How many lines of the data include the string "article"? State the number and nothing else.

[Records from a data collection]

[Start of section]

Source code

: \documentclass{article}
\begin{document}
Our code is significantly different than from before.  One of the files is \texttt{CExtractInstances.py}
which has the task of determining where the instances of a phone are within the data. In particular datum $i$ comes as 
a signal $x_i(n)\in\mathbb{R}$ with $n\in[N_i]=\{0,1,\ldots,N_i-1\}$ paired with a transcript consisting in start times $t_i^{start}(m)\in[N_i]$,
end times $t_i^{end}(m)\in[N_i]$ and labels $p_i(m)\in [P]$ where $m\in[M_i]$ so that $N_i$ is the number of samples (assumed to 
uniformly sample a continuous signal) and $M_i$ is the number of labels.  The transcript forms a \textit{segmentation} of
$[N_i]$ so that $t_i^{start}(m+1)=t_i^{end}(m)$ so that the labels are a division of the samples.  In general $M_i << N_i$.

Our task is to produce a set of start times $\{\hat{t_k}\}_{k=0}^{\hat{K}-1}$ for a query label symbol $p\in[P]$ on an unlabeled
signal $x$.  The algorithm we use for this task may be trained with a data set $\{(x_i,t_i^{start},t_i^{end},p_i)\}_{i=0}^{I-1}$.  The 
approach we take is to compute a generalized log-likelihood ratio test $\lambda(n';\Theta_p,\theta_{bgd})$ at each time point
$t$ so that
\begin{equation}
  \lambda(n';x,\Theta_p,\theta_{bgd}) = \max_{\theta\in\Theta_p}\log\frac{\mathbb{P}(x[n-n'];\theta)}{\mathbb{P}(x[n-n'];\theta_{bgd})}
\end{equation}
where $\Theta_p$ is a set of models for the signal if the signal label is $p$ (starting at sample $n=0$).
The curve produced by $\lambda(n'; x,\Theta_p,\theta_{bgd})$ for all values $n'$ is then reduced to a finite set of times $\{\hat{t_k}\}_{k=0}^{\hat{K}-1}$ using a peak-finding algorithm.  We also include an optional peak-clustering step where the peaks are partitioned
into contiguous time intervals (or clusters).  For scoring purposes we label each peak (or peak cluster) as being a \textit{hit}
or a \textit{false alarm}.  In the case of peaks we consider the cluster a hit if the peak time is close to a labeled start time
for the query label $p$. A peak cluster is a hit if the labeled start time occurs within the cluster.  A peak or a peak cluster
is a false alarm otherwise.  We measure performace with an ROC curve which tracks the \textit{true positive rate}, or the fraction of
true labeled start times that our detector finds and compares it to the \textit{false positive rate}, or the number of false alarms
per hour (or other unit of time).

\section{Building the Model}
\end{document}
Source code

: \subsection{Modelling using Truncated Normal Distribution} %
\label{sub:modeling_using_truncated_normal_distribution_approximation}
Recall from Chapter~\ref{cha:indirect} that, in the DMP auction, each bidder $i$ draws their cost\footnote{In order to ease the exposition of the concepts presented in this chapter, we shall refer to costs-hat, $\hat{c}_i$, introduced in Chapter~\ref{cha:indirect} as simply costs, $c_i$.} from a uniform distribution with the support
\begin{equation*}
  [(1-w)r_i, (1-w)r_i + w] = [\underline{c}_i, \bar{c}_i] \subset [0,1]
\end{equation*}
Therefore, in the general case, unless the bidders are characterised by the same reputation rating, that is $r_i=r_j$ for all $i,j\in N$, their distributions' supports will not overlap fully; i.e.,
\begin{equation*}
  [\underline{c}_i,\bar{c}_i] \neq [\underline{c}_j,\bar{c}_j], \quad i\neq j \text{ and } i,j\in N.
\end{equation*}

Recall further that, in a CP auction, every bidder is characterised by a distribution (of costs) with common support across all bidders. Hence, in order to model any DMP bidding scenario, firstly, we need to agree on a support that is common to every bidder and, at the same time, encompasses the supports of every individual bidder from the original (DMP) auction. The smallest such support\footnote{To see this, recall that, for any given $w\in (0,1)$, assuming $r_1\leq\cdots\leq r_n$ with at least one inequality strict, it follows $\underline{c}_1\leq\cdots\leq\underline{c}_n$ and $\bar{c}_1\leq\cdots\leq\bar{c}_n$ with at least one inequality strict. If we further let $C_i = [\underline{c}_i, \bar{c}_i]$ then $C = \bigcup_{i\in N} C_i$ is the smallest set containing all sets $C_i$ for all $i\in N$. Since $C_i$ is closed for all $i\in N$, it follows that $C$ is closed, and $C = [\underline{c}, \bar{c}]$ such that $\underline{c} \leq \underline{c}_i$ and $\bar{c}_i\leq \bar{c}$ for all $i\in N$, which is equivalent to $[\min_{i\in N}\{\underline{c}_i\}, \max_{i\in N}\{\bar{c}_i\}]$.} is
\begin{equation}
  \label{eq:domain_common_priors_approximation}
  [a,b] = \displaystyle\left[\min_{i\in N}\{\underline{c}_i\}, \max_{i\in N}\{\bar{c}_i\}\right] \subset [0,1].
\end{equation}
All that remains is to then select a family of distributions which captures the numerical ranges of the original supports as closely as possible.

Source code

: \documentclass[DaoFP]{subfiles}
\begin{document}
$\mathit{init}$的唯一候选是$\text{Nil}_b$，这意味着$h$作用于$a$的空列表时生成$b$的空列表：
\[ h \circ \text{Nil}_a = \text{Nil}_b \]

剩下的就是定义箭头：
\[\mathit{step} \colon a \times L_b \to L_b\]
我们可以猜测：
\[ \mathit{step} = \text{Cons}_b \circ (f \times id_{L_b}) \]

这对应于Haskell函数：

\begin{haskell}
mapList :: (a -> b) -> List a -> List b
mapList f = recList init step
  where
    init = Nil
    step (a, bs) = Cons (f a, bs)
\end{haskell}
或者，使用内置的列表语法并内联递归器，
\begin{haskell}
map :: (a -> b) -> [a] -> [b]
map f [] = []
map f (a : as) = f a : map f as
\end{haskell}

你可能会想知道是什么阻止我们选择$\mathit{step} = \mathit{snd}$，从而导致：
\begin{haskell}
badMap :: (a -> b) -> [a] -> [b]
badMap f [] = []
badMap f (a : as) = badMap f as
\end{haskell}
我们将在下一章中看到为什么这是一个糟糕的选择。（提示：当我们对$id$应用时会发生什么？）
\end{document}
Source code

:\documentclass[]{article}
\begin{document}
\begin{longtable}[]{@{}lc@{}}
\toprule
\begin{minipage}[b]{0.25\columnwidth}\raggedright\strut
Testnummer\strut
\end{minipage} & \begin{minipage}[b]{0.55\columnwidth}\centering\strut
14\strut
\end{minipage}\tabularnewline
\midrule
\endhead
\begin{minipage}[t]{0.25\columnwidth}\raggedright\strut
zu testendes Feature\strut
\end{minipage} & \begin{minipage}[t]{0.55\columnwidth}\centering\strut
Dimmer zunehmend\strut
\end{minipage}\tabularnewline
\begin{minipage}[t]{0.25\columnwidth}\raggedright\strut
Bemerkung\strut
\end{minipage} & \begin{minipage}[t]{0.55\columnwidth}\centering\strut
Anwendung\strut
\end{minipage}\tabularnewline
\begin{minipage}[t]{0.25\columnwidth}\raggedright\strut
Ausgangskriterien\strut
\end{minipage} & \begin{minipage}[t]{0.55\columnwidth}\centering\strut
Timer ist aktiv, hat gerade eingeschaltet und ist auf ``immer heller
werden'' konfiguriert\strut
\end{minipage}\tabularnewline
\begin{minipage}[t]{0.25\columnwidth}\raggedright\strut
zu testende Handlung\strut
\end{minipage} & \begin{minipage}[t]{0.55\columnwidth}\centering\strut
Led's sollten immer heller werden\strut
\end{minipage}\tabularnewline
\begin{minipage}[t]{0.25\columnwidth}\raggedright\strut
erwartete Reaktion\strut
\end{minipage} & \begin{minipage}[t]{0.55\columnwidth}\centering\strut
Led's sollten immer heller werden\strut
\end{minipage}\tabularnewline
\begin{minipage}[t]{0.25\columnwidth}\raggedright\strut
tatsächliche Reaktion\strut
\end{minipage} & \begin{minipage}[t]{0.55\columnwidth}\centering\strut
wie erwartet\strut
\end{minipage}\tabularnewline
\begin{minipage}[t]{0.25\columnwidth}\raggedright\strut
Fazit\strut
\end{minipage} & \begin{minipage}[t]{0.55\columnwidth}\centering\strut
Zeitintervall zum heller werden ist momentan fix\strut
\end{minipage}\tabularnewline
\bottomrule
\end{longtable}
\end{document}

[End of section]

→ Solution
2